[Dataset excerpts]
+ + + + +

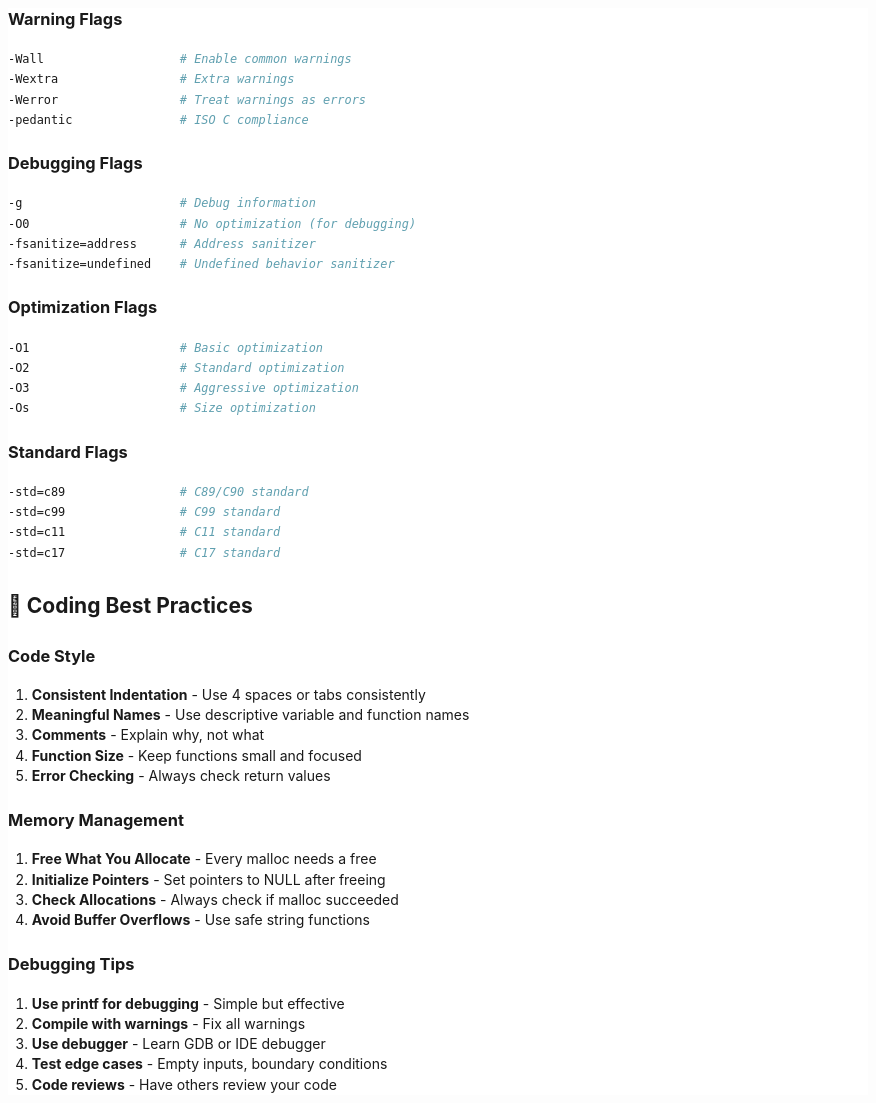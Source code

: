 ### Warning Flags
```bash
-Wall                   # Enable common warnings
-Wextra                 # Extra warnings
-Werror                 # Treat warnings as errors
-pedantic               # ISO C compliance
```

### Debugging Flags
```bash
-g                      # Debug information
-O0                     # No optimization (for debugging)
-fsanitize=address      # Address sanitizer
-fsanitize=undefined    # Undefined behavior sanitizer
```

### Optimization Flags
```bash
-O1                     # Basic optimization
-O2                     # Standard optimization
-O3                     # Aggressive optimization
-Os                     # Size optimization
```

### Standard Flags
```bash
-std=c89                # C89/C90 standard
-std=c99                # C99 standard
-std=c11                # C11 standard
-std=c17                # C17 standard
```

## 📝 Coding Best Practices

### Code Style
1. **Consistent Indentation** - Use 4 spaces or tabs consistently
2. **Meaningful Names** - Use descriptive variable and function names
3. **Comments** - Explain why, not what
4. **Function Size** - Keep functions small and focused
5. **Error Checking** - Always check return values

### Memory Management
1. **Free What You Allocate** - Every malloc needs a free
2. **Initialize Pointers** - Set pointers to NULL after freeing
3. **Check Allocations** - Always check if malloc succeeded
4. **Avoid Buffer Overflows** - Use safe string functions

### Debugging Tips
1. **Use printf for debugging** - Simple but effective
2. **Compile with warnings** - Fix all warnings
3. **Use debugger** - Learn GDB or IDE debugger
4. **Test edge cases** - Empty inputs, boundary conditions
5. **Code reviews** - Have others review your code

+ + + + +

Instructions for the task — Look through the entries above, find each line containing "warnings", and copy it.

Solved problem —
-Wall                   # Enable common warnings
-Wextra                 # Extra warnings
-Werror                 # Treat warnings as errors
2. **Compile with warnings** - Fix all warnings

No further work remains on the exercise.